About this task ▸ Find where "## Rating Scheme" occurs in the data below, and retype that line and every later line exactly.
[Records shown — start]
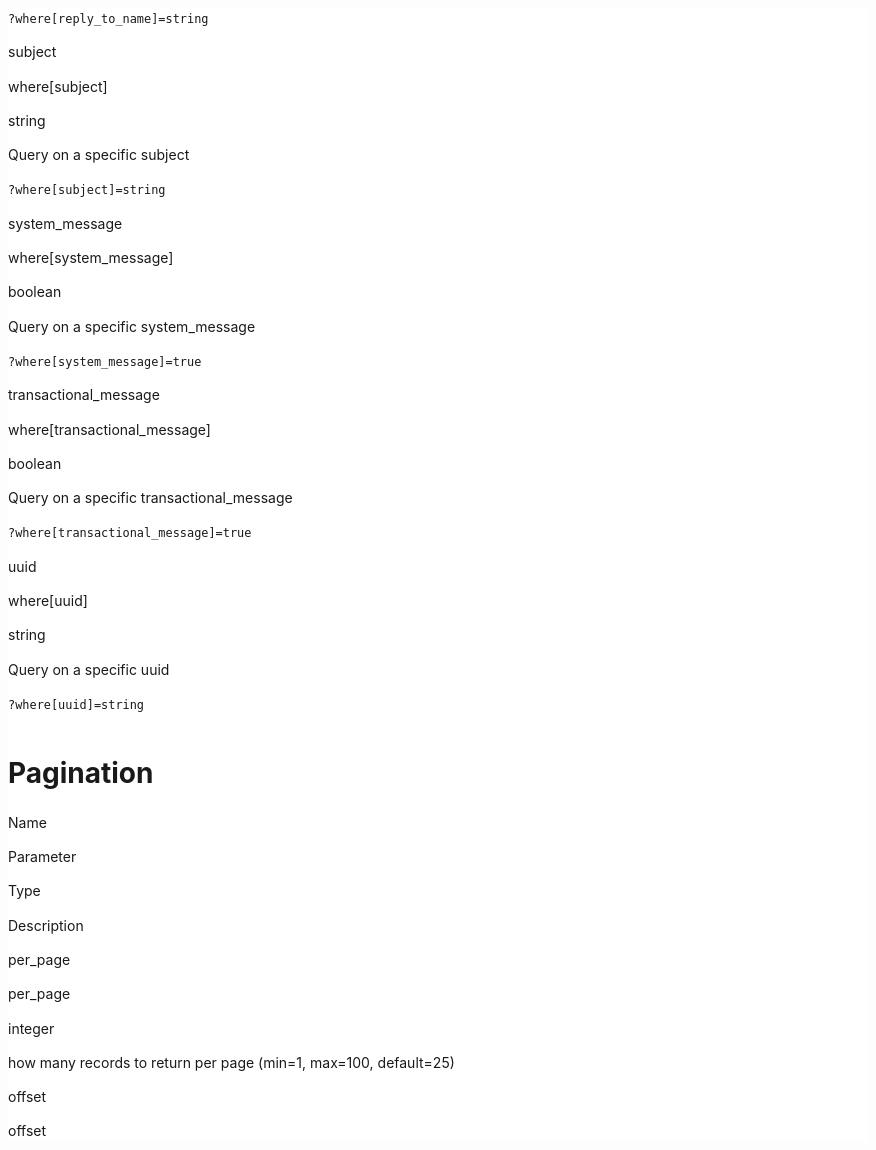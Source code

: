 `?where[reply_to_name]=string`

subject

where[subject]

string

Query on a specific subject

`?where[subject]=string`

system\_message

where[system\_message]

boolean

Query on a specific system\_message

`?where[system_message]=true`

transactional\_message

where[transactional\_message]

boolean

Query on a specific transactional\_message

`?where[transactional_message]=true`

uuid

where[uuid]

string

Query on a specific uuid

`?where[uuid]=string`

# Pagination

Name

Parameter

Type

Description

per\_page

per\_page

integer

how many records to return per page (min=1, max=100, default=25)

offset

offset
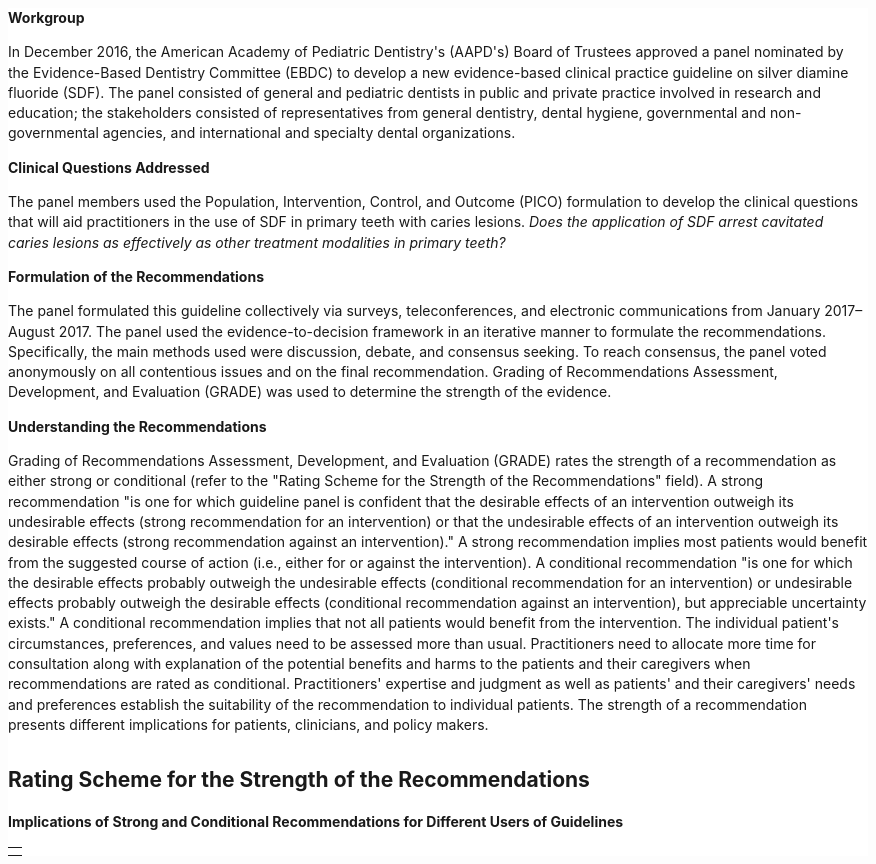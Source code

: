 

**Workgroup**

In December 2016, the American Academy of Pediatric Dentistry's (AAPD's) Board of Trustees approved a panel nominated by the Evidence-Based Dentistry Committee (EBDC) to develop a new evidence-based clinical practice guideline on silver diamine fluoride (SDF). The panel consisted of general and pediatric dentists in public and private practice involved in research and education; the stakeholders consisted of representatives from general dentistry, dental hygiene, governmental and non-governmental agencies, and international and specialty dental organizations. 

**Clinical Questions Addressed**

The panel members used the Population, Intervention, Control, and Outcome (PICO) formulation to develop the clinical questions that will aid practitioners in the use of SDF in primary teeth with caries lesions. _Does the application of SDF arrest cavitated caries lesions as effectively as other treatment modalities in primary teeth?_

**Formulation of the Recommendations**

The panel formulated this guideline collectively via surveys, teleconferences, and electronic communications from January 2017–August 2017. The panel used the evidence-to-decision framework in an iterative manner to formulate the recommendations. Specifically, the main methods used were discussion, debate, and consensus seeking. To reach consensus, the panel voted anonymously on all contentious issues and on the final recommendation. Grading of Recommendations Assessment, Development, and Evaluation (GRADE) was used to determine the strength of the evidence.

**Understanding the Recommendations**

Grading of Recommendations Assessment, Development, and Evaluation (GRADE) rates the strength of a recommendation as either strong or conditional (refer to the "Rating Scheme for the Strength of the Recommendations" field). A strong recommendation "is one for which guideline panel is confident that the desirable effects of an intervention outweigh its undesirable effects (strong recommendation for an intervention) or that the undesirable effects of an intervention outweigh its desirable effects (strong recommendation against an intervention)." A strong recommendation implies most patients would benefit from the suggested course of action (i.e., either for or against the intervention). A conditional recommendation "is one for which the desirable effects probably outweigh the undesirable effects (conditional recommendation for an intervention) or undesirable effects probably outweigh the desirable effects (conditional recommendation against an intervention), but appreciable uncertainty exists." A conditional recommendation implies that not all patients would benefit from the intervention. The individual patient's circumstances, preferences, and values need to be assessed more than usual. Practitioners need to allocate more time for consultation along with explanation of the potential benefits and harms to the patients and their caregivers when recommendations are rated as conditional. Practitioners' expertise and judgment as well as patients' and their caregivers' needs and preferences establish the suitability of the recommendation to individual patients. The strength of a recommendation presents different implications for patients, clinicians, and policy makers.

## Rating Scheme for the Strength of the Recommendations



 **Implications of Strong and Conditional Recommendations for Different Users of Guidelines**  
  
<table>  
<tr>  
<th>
[Records shown — finish]
Response to the exercise ▸
## Rating Scheme for the Strength of the Recommendations



 **Implications of Strong and Conditional Recommendations for Different Users of Guidelines**  
  
<table>  
<tr>  
<th>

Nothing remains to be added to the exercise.